An exact copy of the records is needed; please leave the images out.

(Stored data)
********

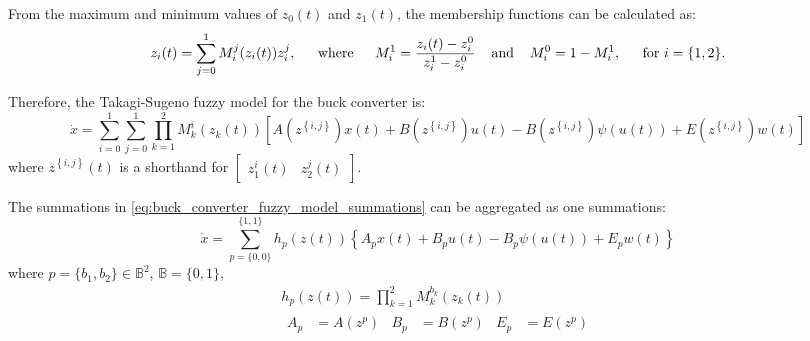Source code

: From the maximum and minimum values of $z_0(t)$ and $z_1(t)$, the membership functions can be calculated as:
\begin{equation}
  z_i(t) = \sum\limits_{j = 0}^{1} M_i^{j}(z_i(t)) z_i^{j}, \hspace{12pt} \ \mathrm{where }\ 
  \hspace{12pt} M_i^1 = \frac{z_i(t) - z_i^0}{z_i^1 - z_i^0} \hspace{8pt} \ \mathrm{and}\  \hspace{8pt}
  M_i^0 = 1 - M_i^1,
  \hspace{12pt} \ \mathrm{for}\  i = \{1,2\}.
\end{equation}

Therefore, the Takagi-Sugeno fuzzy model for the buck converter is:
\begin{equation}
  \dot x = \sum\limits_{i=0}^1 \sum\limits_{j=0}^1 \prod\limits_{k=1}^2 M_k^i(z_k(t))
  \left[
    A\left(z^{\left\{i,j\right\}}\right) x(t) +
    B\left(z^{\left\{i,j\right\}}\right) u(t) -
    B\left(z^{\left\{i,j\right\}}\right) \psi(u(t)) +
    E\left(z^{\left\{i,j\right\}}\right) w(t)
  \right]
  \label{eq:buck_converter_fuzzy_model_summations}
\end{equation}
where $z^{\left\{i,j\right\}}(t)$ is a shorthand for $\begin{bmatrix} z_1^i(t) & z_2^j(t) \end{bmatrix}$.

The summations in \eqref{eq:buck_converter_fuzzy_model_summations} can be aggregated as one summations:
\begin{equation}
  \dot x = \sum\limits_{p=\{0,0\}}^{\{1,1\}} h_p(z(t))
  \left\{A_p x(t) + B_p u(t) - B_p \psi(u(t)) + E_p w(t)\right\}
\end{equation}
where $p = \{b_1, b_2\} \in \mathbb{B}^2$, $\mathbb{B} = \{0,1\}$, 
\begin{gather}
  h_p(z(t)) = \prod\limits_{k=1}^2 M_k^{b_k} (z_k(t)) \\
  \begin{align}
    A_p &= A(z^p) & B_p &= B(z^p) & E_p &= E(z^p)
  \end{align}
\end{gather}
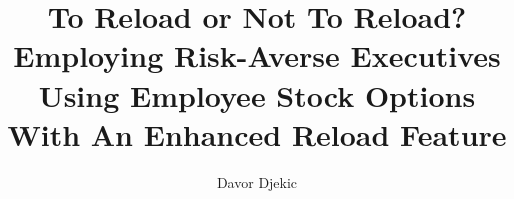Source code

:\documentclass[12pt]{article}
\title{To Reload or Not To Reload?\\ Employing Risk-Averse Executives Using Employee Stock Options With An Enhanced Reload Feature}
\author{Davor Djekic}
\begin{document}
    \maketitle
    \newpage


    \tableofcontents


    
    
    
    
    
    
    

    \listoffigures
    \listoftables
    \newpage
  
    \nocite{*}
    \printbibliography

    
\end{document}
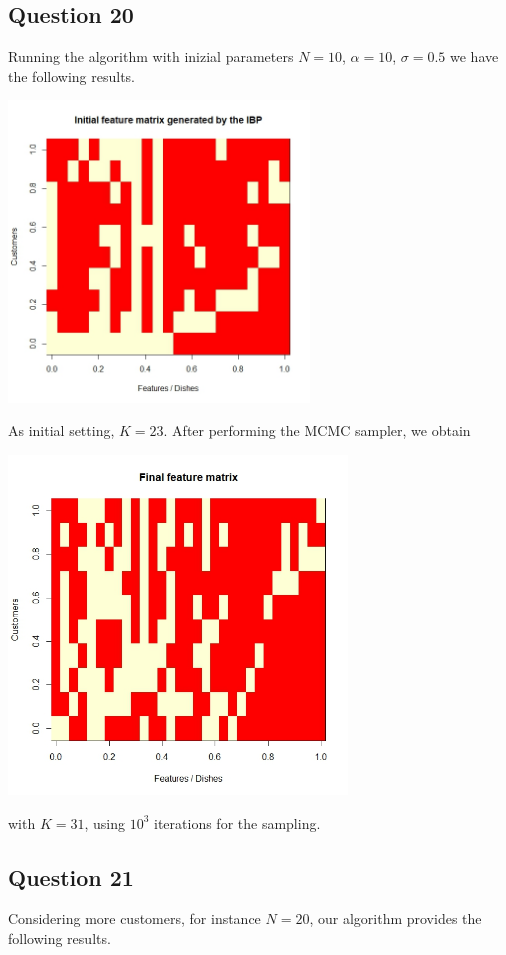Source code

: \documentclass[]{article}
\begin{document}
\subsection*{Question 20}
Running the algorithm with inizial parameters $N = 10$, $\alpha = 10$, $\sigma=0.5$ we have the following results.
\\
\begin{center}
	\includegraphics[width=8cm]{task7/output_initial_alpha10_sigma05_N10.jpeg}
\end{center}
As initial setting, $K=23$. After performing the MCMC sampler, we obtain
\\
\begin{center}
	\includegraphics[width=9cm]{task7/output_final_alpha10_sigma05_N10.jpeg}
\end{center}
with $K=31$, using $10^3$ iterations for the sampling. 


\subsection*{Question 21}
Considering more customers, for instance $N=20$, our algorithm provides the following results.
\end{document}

********

◆ ANSWER SPACE:
Source code

: From the maximum and minimum values of $z_0(t)$ and $z_1(t)$, the membership functions can be calculated as:
\begin{equation}
  z_i(t) = \sum\limits_{j = 0}^{1} M_i^{j}(z_i(t)) z_i^{j}, \hspace{12pt} \ \mathrm{where }\ 
  \hspace{12pt} M_i^1 = \frac{z_i(t) - z_i^0}{z_i^1 - z_i^0} \hspace{8pt} \ \mathrm{and}\  \hspace{8pt}
  M_i^0 = 1 - M_i^1,
  \hspace{12pt} \ \mathrm{for}\  i = \{1,2\}.
\end{equation}

Therefore, the Takagi-Sugeno fuzzy model for the buck converter is:
\begin{equation}
  \dot x = \sum\limits_{i=0}^1 \sum\limits_{j=0}^1 \prod\limits_{k=1}^2 M_k^i(z_k(t))
  \left[
    A\left(z^{\left\{i,j\right\}}\right) x(t) +
    B\left(z^{\left\{i,j\right\}}\right) u(t) -
    B\left(z^{\left\{i,j\right\}}\right) \psi(u(t)) +
    E\left(z^{\left\{i,j\right\}}\right) w(t)
  \right]
  \label{eq:buck_converter_fuzzy_model_summations}
\end{equation}
where $z^{\left\{i,j\right\}}(t)$ is a shorthand for $\begin{bmatrix} z_1^i(t) & z_2^j(t) \end{bmatrix}$.

The summations in \eqref{eq:buck_converter_fuzzy_model_summations} can be aggregated as one summations:
\begin{equation}
  \dot x = \sum\limits_{p=\{0,0\}}^{\{1,1\}} h_p(z(t))
  \left\{A_p x(t) + B_p u(t) - B_p \psi(u(t)) + E_p w(t)\right\}
\end{equation}
where $p = \{b_1, b_2\} \in \mathbb{B}^2$, $\mathbb{B} = \{0,1\}$, 
\begin{gather}
  h_p(z(t)) = \prod\limits_{k=1}^2 M_k^{b_k} (z_k(t)) \\
  \begin{align}
    A_p &= A(z^p) & B_p &= B(z^p) & E_p &= E(z^p)
  \end{align}
\end{gather}
Source code

:\documentclass[12pt]{article}
\title{To Reload or Not To Reload?\\ Employing Risk-Averse Executives Using Employee Stock Options With An Enhanced Reload Feature}
\author{Davor Djekic}
\begin{document}
    \maketitle
    \newpage


    \tableofcontents


    
    
    
    
    
    
    

    \listoffigures
    \listoftables
    \newpage
  
    \nocite{*}
    \printbibliography

    
\end{document}
Source code

: \documentclass[]{article}
\begin{document}
\subsection*{Question 20}
Running the algorithm with inizial parameters $N = 10$, $\alpha = 10$, $\sigma=0.5$ we have the following results.
\\
\begin{center}
	\includegraphics[width=8cm]{task7/output_initial_alpha10_sigma05_N10.jpeg}
\end{center}
As initial setting, $K=23$. After performing the MCMC sampler, we obtain
\\
\begin{center}
	\includegraphics[width=9cm]{task7/output_final_alpha10_sigma05_N10.jpeg}
\end{center}
with $K=31$, using $10^3$ iterations for the sampling. 


\subsection*{Question 21}
Considering more customers, for instance $N=20$, our algorithm provides the following results.
\end{document}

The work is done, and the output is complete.